Thursday, 18 April 2013

Addressing Four Barriers to Effective Cost Reduction

Authored by John Shaw

Deloitte’s latest survey of Fortune 1000 companies highlights a shift in procurement strategy that is becoming increasing popular with our clients: Save to grow. The survey responses represent a major step forward for procurement. They demonstrate that major companies are continuing to focus on cost reduction as top strategy even as they shift back into a period of revenue growth. Furthermore, they see this savings as a catalyst for driving the future growth.

Mickey North Rizza writes about shift often…

What I found particularly interesting in this survey was that despite this increasing focus on costs, 48% of cost reduction initiatives did not meet their goals.
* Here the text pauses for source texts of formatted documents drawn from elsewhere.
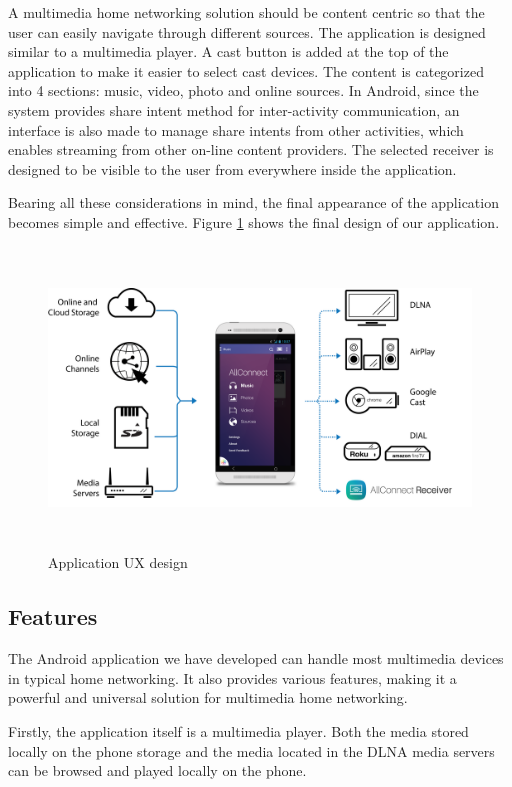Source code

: A multimedia home networking solution should be content centric so that the user
can easily navigate through different sources. The application is designed
similar to a multimedia player. A cast button is added at the top of the
application to make it easier to select cast devices. The content is
categorized into 4 sections: music, video, photo and online sources. In
Android, since the system provides share intent method for inter-activity
communication, an interface is also made to manage share intents from other
activities, which enables streaming from other on-line content providers. The
selected receiver is designed to be visible to the user from everywhere inside
the application.

Bearing all these considerations in mind, the final appearance of the
application becomes simple and effective. Figure \ref{chart5} shows the final
design of our application.

\begin{figure}[htb]
\centering \includegraphics[height=8cm]{charts/allconnect-app}
\caption{Application UX design \label{chart5}}
\end{figure}

\subsection{Features\label{3_4}}
The Android application we have developed can handle most multimedia devices in
typical home networking. It also provides various features, making it a
powerful and universal solution for multimedia home networking.

Firstly, the application itself is a multimedia player. Both the media stored
locally on the phone storage and the media located in the DLNA media servers
can be browsed and played locally on the phone.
Organizations are putting more internal resources into these project but they are not yielding the results that they need.
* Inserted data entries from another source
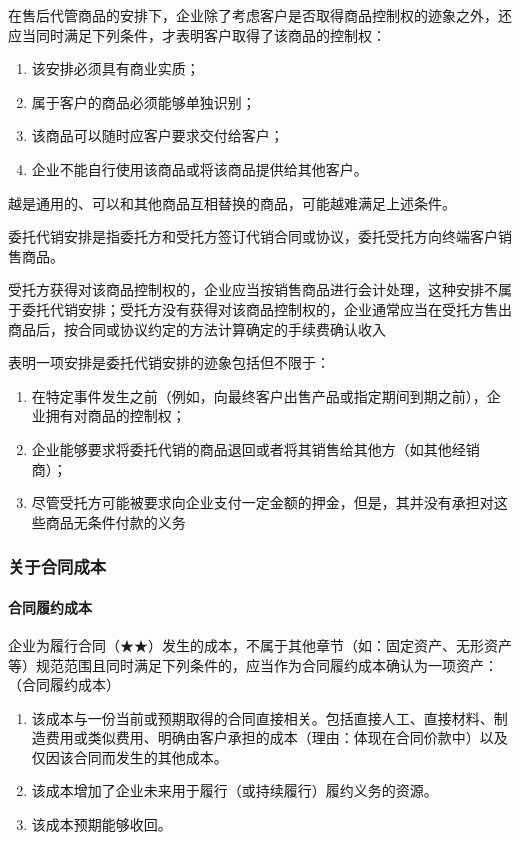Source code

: \documentclass[UTF8,12pt]{ctexart}
\numberwithin{equation}{section} %
\numberwithin{figure}{section}
\numberwithin{table}{section}
\begin{document}
	在售后代管商品的安排下，企业除了考虑客户是否取得商品控制权的迹象之外，还应当同时满足下列条件，才表明客户取得了该商品的控制权：
	\begin{enumerate}
		\item 该安排必须具有商业实质；
		
		\item 属于客户的商品必须能够单独识别；
		
		\item 该商品可以随时应客户要求交付给客户；
		
		\item 企业不能自行使用该商品或将该商品提供给其他客户。
	\end{enumerate}
	越是通用的、可以和其他商品互相替换的商品，可能越难满足上述条件。
	
	委托代销安排是指委托方和受托方签订代销合同或协议，委托受托方向终端客户销售商品。
	
	受托方获得对该商品控制权的，企业应当按销售商品进行会计处理，这种安排不属于委托代销安排；受托方没有获得对该商品控制权的，企业通常应当在受托方售出商品后，按合同或协议约定的方法计算确定的手续费确认收入
	
	表明一项安排是委托代销安排的迹象包括但不限于：
	\begin{enumerate}
		\item 在特定事件发生之前（例如，向最终客户出售产品或指定期间到期之前），企业拥有对商品的控制权；
		
		\item 企业能够要求将委托代销的商品退回或者将其销售给其他方（如其他经销商）；
		
		\item 尽管受托方可能被要求向企业支付一定金额的押金，但是，其并没有承担对这些商品无条件付款的义务
	\end{enumerate}

	
	
	
	\subsubsection{关于合同成本}
	\paragraph{合同履约成本}
	企业为履行合同（★★）发生的成本，不属于其他章节（如：固定资产、无形资产等）规范范围且同时满足下列条件的，应当作为合同履约成本确认为一项资产：（合同履约成本）
	\begin{enumerate}
		\item 该成本与一份当前或预期取得的合同直接相关。包括直接人工、直接材料、制造费用或类似费用、明确由客户承担的成本（理由：体现在合同价款中）以及仅因该合同而发生的其他成本。
		
		\item 该成本增加了企业未来用于履行（或持续履行）履约义务的资源。
		
		\item 该成本预期能够收回。
	\end{enumerate}
\end{document}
These are the top 4 barriers for cost reduction success and some thoughts on each:

  • A lack of user understanding (74 percent). Communications are obviously an important part of running any successful project, however it is very easy for teams to shift to communicating what needs to be done, versus why it needs to be done. It is the ‘why’ that drives real understanding. Create communications in a mindset of ‘Bottom Line Up Front’ (BLUF) is a great way to help develop that understanding.
  • Erosion of savings (73 percent). Savings initiatives require ongoing reinforcement to stick. Whether it is a new contract or anew sourcing tool, the potential savings offered erode quickly if the contract or tool is not adopted. By measuring the progress of the changes, rewarding success and removing barriers the procurement team can follow through on the potential savings by decreasing the erosion it experiences on its path to realized savings. 
  • A weak business case (62 percent). A poorly conceived project that does not align to company goals is simply not a good project. In my experience though, many projects that are perceived as having a weak business case actually have a powerful one that is not fully understood or communicated beyond the original decision makers. This ties back to BLUF and getting that understanding out to the stakeholders. 
  • Poor design and tracking (58 percent). The report does not go into a lot of detail behind this reason, I take it to imply that programs are not set up correctly and lack tracking and follow-through. Stakeholder engagement in program design can help to improve the ultimate design of an initiative, especially if the stakeholder team can agree upon the KPIs that will be used to track its progress.
Are you facing similar challenges? What is/isn’t working for you?